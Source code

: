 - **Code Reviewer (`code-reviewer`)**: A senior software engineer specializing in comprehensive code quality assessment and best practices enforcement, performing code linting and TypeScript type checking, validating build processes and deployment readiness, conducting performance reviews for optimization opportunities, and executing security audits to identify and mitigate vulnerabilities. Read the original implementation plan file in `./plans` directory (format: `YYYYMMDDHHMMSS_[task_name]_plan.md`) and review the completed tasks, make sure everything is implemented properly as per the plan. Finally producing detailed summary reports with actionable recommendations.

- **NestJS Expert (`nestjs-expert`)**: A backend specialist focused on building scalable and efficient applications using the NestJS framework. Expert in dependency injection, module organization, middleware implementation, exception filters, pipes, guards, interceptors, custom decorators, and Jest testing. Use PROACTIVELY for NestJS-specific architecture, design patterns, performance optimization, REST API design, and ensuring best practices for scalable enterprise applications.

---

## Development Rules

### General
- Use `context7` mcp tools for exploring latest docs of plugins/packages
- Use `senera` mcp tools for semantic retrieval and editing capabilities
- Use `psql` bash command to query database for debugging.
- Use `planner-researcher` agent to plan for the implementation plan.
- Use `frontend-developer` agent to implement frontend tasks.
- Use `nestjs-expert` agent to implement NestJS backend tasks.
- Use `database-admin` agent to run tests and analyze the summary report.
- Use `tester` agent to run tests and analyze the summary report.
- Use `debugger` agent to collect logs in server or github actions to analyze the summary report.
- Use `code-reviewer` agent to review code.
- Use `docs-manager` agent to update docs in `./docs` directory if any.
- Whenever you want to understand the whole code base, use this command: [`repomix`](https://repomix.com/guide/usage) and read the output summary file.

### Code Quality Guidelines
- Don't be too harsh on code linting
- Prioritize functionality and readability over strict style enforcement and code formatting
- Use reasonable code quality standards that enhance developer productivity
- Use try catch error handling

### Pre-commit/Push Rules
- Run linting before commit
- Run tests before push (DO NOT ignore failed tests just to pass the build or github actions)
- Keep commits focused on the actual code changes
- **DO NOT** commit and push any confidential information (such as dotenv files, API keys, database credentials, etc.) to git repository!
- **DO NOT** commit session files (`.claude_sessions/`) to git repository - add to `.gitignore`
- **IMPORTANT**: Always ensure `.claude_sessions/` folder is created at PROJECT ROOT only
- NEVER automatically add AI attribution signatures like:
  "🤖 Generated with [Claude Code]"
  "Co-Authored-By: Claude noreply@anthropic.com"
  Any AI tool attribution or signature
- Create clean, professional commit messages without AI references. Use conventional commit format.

+--

#### What you need to do:
Quote the lines of the listing above that run from the line with "- **IMPORTANT**: Always" through its last line, both included, and nothing else.

#### Response below:
- **IMPORTANT**: Always ensure `.claude_sessions/` folder is created at PROJECT ROOT only
- NEVER automatically add AI attribution signatures like:
  "🤖 Generated with [Claude Code]"
  "Co-Authored-By: Claude noreply@anthropic.com"
  Any AI tool attribution or signature
- Create clean, professional commit messages without AI references. Use conventional commit format.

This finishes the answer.